> Data for this task
=== Section Start ===

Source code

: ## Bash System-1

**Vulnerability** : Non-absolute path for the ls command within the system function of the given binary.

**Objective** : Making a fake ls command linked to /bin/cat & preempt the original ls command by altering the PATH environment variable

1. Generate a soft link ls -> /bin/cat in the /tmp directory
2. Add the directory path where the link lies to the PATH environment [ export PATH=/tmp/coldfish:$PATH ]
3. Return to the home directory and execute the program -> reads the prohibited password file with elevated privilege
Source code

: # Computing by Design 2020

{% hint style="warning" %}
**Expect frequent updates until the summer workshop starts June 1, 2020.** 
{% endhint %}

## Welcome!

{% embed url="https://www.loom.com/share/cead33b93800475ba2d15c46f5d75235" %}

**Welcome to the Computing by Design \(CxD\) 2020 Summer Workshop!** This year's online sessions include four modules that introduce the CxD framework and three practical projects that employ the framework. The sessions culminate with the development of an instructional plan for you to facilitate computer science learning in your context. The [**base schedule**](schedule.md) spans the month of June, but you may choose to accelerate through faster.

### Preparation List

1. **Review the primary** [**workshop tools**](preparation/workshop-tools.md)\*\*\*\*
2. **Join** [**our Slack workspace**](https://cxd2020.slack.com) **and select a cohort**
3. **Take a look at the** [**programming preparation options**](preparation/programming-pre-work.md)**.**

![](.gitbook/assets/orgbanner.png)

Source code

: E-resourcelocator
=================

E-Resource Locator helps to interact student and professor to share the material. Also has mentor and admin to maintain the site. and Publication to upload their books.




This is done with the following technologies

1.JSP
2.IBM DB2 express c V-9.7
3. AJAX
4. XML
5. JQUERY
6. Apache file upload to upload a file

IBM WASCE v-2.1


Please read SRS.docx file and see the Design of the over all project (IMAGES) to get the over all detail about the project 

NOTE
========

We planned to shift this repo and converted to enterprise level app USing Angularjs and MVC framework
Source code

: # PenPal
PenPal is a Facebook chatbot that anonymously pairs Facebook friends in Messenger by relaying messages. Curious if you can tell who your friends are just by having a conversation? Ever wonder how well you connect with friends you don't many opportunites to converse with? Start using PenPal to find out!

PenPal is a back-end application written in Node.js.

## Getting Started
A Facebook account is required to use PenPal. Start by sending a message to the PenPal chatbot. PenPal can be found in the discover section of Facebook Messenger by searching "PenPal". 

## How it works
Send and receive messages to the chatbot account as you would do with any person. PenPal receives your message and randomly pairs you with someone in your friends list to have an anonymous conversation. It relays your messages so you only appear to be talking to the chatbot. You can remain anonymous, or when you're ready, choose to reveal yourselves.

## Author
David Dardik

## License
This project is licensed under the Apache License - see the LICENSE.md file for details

=== Section End ===

> Task brief
Exactly the lines from the one containing "Send and receive" through the end of the records above should be returned, with both ends kept.

> Response to this task
Send and receive messages to the chatbot account as you would do with any person. PenPal receives your message and randomly pairs you with someone in your friends list to have an anonymous conversation. It relays your messages so you only appear to be talking to the chatbot. You can remain anonymous, or when you're ready, choose to reveal yourselves.

## Author
David Dardik

## License
This project is licensed under the Apache License - see the LICENSE.md file for details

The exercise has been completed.